Goal of the exercise
Below are records; work out how many of their lines hold the string "wires" and give that number alone.

Stored data:
──────────
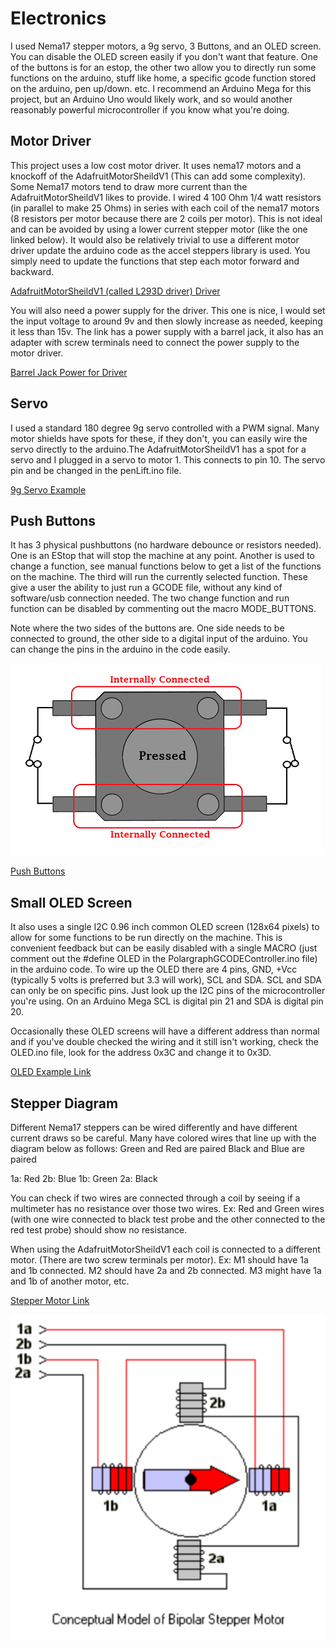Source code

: # Electronics
I used Nema17 stepper motors, a 9g servo, 3 Buttons, and an OLED screen. You can disable the OLED screen easily if you don't want that feature. One of the buttons is for an estop, the other two allow you to directly run some functions on the arduino, stuff like home, a specific gcode function stored on the arduino, pen up/down. etc. I recommend an Arduino Mega for this project, but an Arduino Uno would likely work, and so would another reasonably powerful microcontroller if you know what you're doing.


## Motor Driver
This project uses a low cost motor driver. It uses nema17 motors and a knockoff of the AdafruitMotorSheildV1 (This can add some complexity). Some Nema17 motors tend to draw more current than the AdafruitMotorSheildV1 likes to provide. I wired 4 100 Ohm 1/4 watt resistors (in parallel to make 25 Ohms) in series with each coil of the nema17 motors (8 resistors per motor because there are 2 coils per motor). This is not ideal and can be avoided by using a lower current stepper motor (like the one linked below). It would also be relatively trivial to use a different motor driver update the arduino code as the accel steppers library is used. You simply need to update the functions that step each motor forward and backward.


[AdafruitMotorSheildV1 (called L293D driver) Driver](https://www.amazon.com/DiGiYes-Stepper-Expansion-Duemilanove-Raspberry/dp/B0BSN8FTH2/ref=sr_1_5?crid=37LG9X0GMNWRB&dib=eyJ2IjoiMSJ9.BbV2I91uP8kNiCR8qUUErpnvcY-mjm7UkP8vHHKBgf0AY0Wqim-9Oh49ey3xVt4mYjzSqQRVuxhrdfL062B78REtpE71hNN2zyUMHg942bJA85hdzDtcs15yJyVROMMxjp6lhZCDGhVby2WTP8p-cHxSsMI882VxKjau46uo1Hdy5SQX6T6mPxGqR7B1lDjglWVpIptfrl_S5UnTjJPrzOceMmSthWWLIDC_VjVf9Sg.mOxDNIRq-GfsAgHpZl8AQh9XOk_cvvbfX0yITdnKFps&dib_tag=se&keywords=adafruit+motorshield+v1&qid=1750509228&sprefix=adafruit+motor+shield+v1%2Caps%2C115&sr=8-5)


You will also need a power supply for the driver. This one is nice, I would set the input voltage to around 9v and then slowly increase as needed, keeping it less than 15v. The link has a power supply with a barrel jack, it also has an adapter with screw terminals need to connect the power supply to the motor driver.


[Barrel Jack Power for Driver](https://www.amazon.com/Adjustable-Universal-Switching-Minidodoca-Electronics/dp/B0C5QG946M/ref=sr_1_7?sr=8-7&th=1)


## Servo
I used a standard 180 degree 9g servo controlled with a PWM signal. Many motor shields have spots for these, if they don't, you can easily wire the servo directly to the arduino.The AdafruitMotorSheildV1 has a spot for a servo and I plugged in a servo to motor 1. This connects to pin 10. The servo pin and be changed in the penLift.ino file.


[9g Servo Example](https://www.amazon.com/10Pcs-Servos-Helicopter-Airplane-Controls/dp/B07MLR1498/ref=sr_1_3_sspa?crid=31QJ0GLC8TVW4&dib=eyJ2IjoiMSJ9.c3kL7Mek5QkgzM_eJhqvJdx-kWzSfWnOb3n9LuZv9z8_91MWPQ3lt2b5rPZxpxc-4d4S32NnBROa6eFHrz72s0QN6QOhR9ArJ9_msYR0kWXuP933Hi1peWBnBNdvg8JRHcnRJ5vtrAgyHv-MKeZUdxIiuZazKG5x5xNFozYKQPKO5yXrOr2fH0MRS6yxQaFoBpA76ZfPah24fFWPXAEuJPe4pHQC3QyIX-XiXkxmMwlus6_IXUdNHEJGeD66cTl-6t0Wd_fdaJUC6uEOYaD43DkAs2chwLgGHoaiO4OaNSA.IJ5wnKRpjPYPLDdNT_aJriEQHpbSjnLFOpNlelawHws&dib_tag=se&keywords=9g%2Bservo&qid=1750509383&sprefix=9g%2Bservo%2Caps%2C124&sr=8-3-spons&sp_csd=d2lkZ2V0TmFtZT1zcF9hdGY&th=1)


## Push Buttons
It has 3 physical pushbuttons (no hardware debounce or resistors needed). One is an EStop that will stop the machine at any point. Another is used to change a function, see manual functions below to get a list of the functions on the machine. The third will run the currently selected function. These give a user the ability to just run a GCODE file, without any kind of software/usb connection needed. The two change function and run function can be disabled by commenting out the macro MODE_BUTTONS.


Note where the two sides of the buttons are. One side needs to be connected to ground, the other side to a digital input of the arduino. You can change the pins in the arduino in the code easily.


![Push Button Pinout](Push-button-Pinout.gif)


[Push Buttons](https://www.amazon.com/Gikfun-12x12x7-3-Tactile-Momentary-Arduino/dp/B01E38OS7K/ref=sr_1_5?crid=ROJIDUQNVB4R&dib=eyJ2IjoiMSJ9.OxX5zPjhX7ayPiyTV7oEOJ4fvym7au5K0DmLxoGEW1uk0sUmpTNckMExpnUsT950mOmg7mLLXZwHjXfU4VzPWbs2u9EoPs6q9egbW3BKeG84v6Pm3yuPsra17U6JmVzpyWhGZRraV4Qd2OQCbUKNlYmvxMZzTNR-J4jkEQMPkDhKLKJW4XjJyNwsiBrRvomfVz1o175FzedGT9nJPwHX8VXJENSVk4ViU4TssuPRVFU.x8UZg68K6edWSkS0vzvPls9SvmcWCtZIERaH0PD2imM&dib_tag=se&keywords=Push+Buttons&qid=1750509434&sprefix=push+buttons%2Caps%2C133&sr=8-5)


## Small OLED Screen
It also uses a single I2C 0.96 inch common OLED screen (128x64 pixels) to allow for some functions to be run directly on the machine. This is convenient feedback but can be easily disabled with a single MACRO (just comment out the #define OLED in the PolargraphGCODEController.ino file) in the arduino code. To wire up the OLED there are 4 pins, GND, +Vcc (typically 5 volts is preferred but 3.3 will work), SCL and SDA. SCL and SDA can only be on specific pins. Just look up the I2C pins of the microcontroller you're using. On an Arduino Mega SCL is digital pin 21 and SDA is digital pin 20.


Occasionally these OLED screens will have a different address than normal and if you've double checked the wiring and it still isn't working, check the OLED.ino file, look for the address 0x3C and change it to 0x3D.


[OLED Example Link](https://www.amazon.com/Hosyond-Display-Self-Luminous-Compatible-Raspberry/dp/B0BFD4X6YV/ref=sr_1_1?crid=10VTQZ4T1NDHH&dib=eyJ2IjoiMSJ9.CTaHo5AehlQA9qd6RFc-eu71gxCGjI3QsO05rN0arDZ9O4JU8TQqCNR68NvXXDzWwazQQ3eYNtYignli0arhWlW1vOzfcTR_DBUGTKlPNGgMtL26-_2kAaNTs6hP9vNk6dHhc_yfphyhvomljfga4qTM1DsIK-CuRM1qm0SgvatrS9SVztz-KjhDGOWXKbcpZ_l5l6fn-tgLAg2UII8BzO0z9T_Zd8sl-zlR-34N1zU.CuIjbNWG79Pq4nYCIW9nrGPg5QtM7s66oEbDA2sU8aQ&dib_tag=se&keywords=oled&qid=1750510398&sprefix=oled%2Caps%2C139&sr=8-1&th=1)


## Stepper Diagram
Different Nema17 steppers can be wired differently and have different current draws so be careful. Many have colored wires that line up with the diagram below as follows:
Green and Red are paired
Black and Blue are paired


1a: Red
2b: Blue
1b: Green
2a: Black


You can check if two wires are connected through a coil by seeing if a multimeter has no resistance over those two wires. Ex: Red and Green wires (with one wire connected to black test probe and the other connected to the red test probe) should show no resistance.


When using the AdafruitMotorSheildV1 each coil is connected to a different motor. (There are two screw terminals per motor). Ex: M1 should have 1a and 1b connected. M2 should have 2a and 2b connected. M3 might have 1a and 1b of another motor, etc.


[Stepper Motor Link](https://www.amazon.com/BESJMYT-Stepper-0-80inch-Engraving-1-66x1-66x0-81inch/dp/B0D22GZFPC/ref=sr_1_1_sspa?crid=1TBPT441WRSK4&dib=eyJ2IjoiMSJ9.Qa3CQUjLdgK6uEHpJhtsnJiWMqA2lMAgrKIK_BIqEz_3hVqSclmnOdSJrw0yrWOHyIdkYGomxOXDp2-_YLIPPB0VF4kUWo6CjXK6qLLkC3rkiNRZBVfISOsDRmI8h2hsQ9yElLAoMDbEXGBZOZxEwruonczY_2hwgbd9WCI1y9jiHlUBY5FnrYthOgIK2gCIM_L-_lV23ZEenuB7RsRh93J28PTRYL9hLrGEbItv9BQ.2sAkPIgQMHGGxnfLBNvxiSwZSjje9zlLDy-TM_q0fow&dib_tag=se&keywords=Nema17%2Bmotor&qid=1750510456&sprefix=nema17%2Bmotor%2Caps%2C120&sr=8-1-spons&sp_csd=d2lkZ2V0TmFtZT1zcF9hdGY&th=1)


![Nema17 Bipolar Stepper Diagram](Nema17BipolarDiagram.png)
──────────
Your response
2